Leyen-Käßmann-Interview: "Holzschnittartig und gefährlich"

Arbeitsminsterin Ursula von der Leyen (CDU) und Bischöfin Margot Käßmann über Armut in Deutschland und Guido Westerwelles Sozialstaatsdebatte.

Frau Käßmann, in der katholischen Kirche gilt Neid als eine der sieben Todsünden. Ist die aktuelle Diskussion um Hartz mehr als eine Neiddebatte?



KÄSSMANN: In der evangelischen Kirche würden wir nicht von Todsünden sprechen. Aber Neid ist ganz gewiss keine positive menschliche Eigenschaft, das weiß schon die Bibel. Ich finde es traurig, wie derzeit über die Menschen in diesem Land geredet wird, die auf Hartz IV angewiesen sind. Die Starken in der Gesellschaft sollten dankbar sein, dass sie die Kraft haben, zu geben. Denn es ist wesentlich schwerer zu nehmen als zu geben. Für viele ist es beschämend, darauf angewiesen zu sein, dass andere ihnen zum Leben helfen.

Frau von der Leyen, haben Sie die Debatte der vergangenen Tage als hilfreich empfunden oder als beschämend?

LEYEN: Mir war die Debatte zu holzschnittartig. Die pauschalen Vorwürfe führen nicht weiter. Langzeitarbeitslosigkeit ist unser gemeinsames Problem, das wir auch gemeinsam lösen müssen. Die Mehrzahl der Menschen in Hartz IV will da raus.

FDP-Chef Guido Westerwelle hat von „spätrömischer Dekadenz“ und „anstrengungslosem Wohlstand“ gesprochen. Muss eine Partei mit „C“ im Namen nicht massiver dagegenhalten, wenn Hartz-IV-Empfänger so verunglimpft werden?
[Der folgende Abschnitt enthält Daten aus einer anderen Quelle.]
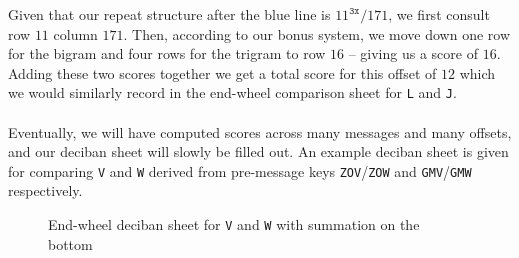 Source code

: \noindent Given that our repeat structure after the blue line is
$11^\texttt{3x}/171$, we first consult row $11$ column $171$. Then,
according to our bonus system, we move down one row for the bigram
and four rows for the trigram to row $16$ -- giving us a score of
$16$. Adding these two scores together we get a total score for
this offset of $12$ which we would similarly record in the
end-wheel comparison sheet for \texttt{L} and \texttt{J}.
\\\\Eventually, we will have computed scores across many messages
and many offsets, and our deciban sheet will slowly be filled
out. An example deciban sheet is given for comparing \texttt{V}
and \texttt{W} derived from pre-message keys
\texttt{ZOV}/\texttt{ZOW} and \texttt{GMV}/\texttt{GMW} respectively.
\begin{figure}[H]
  \begin{center}
  \end{center}

  \caption{End-wheel deciban sheet for \texttt{V} and \texttt{W} with
  summation on the bottom~\cite[Section 5.6]{Hosgood2007}}
\end{figure}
LEYEN: Das römische Schlachtgetümmel sollte ein Ende haben. Mir ist wichtig, dass wir wieder über das reden, was das Bundesverfassungsgericht uns aufgetragen hat: Was ist das Existenzminimum, damit ein Mensch in Würde leben kann? Das ist auch Thema des Europäischen Jahres gegen Armut und Soziale Ausgrenzung. Es geht nicht allein um körperliches Wohl, sondern auch um Teilhabe. Für mich hat das Urteil vor allem eines deutlich gemacht: Wir setzen uns nicht zielgerichtet genug für die Bildung bedürftiger Kinder ein. Diese Kinder brauchen nicht nur eine Schule, die da steht, sondern sie brauchen auch konkrete Hilfe, wenn sie nicht mitkommen. Wenn das Elternhaus das nicht auffängt, müssen wir uns darum kümmern. Alles andere würde sehr teuer: Sitzen bleiben, ein mieser oder kein Schulabschluss, kein Beruf – das ist der direkte Weg in die Langzeitarbeitslosigkeit.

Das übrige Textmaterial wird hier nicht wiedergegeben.